## EXERCISE
The data should be duplicated exactly, with every word kept as it is.

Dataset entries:
§

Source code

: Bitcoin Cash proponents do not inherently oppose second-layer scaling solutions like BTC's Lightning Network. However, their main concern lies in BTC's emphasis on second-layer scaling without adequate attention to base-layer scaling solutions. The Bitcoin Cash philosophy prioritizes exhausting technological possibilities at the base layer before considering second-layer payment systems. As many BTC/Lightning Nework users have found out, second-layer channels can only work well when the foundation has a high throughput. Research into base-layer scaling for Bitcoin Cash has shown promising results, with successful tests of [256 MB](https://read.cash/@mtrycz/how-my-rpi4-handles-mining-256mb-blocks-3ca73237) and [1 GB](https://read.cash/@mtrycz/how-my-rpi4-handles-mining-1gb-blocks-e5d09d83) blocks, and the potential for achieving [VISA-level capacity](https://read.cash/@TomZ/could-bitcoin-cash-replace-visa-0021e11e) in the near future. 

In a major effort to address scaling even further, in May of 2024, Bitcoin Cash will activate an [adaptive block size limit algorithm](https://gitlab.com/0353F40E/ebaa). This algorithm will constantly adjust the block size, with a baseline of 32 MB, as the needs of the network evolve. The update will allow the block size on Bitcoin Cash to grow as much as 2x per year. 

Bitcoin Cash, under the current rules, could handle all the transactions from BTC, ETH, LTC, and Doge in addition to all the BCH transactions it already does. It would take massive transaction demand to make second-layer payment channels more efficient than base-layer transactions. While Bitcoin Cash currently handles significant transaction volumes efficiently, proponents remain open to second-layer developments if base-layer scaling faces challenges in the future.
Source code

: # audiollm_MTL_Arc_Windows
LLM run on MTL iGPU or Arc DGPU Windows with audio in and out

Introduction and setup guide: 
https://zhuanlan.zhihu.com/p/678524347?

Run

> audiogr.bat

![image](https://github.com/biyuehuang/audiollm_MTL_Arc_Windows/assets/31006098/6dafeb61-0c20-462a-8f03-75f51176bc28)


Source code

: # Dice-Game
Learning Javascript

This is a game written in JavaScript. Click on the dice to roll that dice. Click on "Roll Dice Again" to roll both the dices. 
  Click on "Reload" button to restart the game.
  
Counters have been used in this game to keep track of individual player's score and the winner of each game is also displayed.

§

## EXERCISE ANSWER
Source code

: Bitcoin Cash proponents do not inherently oppose second-layer scaling solutions like BTC's Lightning Network. However, their main concern lies in BTC's emphasis on second-layer scaling without adequate attention to base-layer scaling solutions. The Bitcoin Cash philosophy prioritizes exhausting technological possibilities at the base layer before considering second-layer payment systems. As many BTC/Lightning Nework users have found out, second-layer channels can only work well when the foundation has a high throughput. Research into base-layer scaling for Bitcoin Cash has shown promising results, with successful tests of [256 MB](https://read.cash/@mtrycz/how-my-rpi4-handles-mining-256mb-blocks-3ca73237) and [1 GB](https://read.cash/@mtrycz/how-my-rpi4-handles-mining-1gb-blocks-e5d09d83) blocks, and the potential for achieving [VISA-level capacity](https://read.cash/@TomZ/could-bitcoin-cash-replace-visa-0021e11e) in the near future. 

In a major effort to address scaling even further, in May of 2024, Bitcoin Cash will activate an [adaptive block size limit algorithm](https://gitlab.com/0353F40E/ebaa). This algorithm will constantly adjust the block size, with a baseline of 32 MB, as the needs of the network evolve. The update will allow the block size on Bitcoin Cash to grow as much as 2x per year. 

Bitcoin Cash, under the current rules, could handle all the transactions from BTC, ETH, LTC, and Doge in addition to all the BCH transactions it already does. It would take massive transaction demand to make second-layer payment channels more efficient than base-layer transactions. While Bitcoin Cash currently handles significant transaction volumes efficiently, proponents remain open to second-layer developments if base-layer scaling faces challenges in the future.
Source code

: # audiollm_MTL_Arc_Windows
LLM run on MTL iGPU or Arc DGPU Windows with audio in and out

Introduction and setup guide: 
https://zhuanlan.zhihu.com/p/678524347?

Run

> audiogr.bat

![image](https://github.com/biyuehuang/audiollm_MTL_Arc_Windows/assets/31006098/6dafeb61-0c20-462a-8f03-75f51176bc28)


Source code

: # Dice-Game
Learning Javascript

This is a game written in JavaScript. Click on the dice to roll that dice. Click on "Roll Dice Again" to roll both the dices. 
  Click on "Reload" button to restart the game.
  
Counters have been used in this game to keep track of individual player's score and the winner of each game is also displayed.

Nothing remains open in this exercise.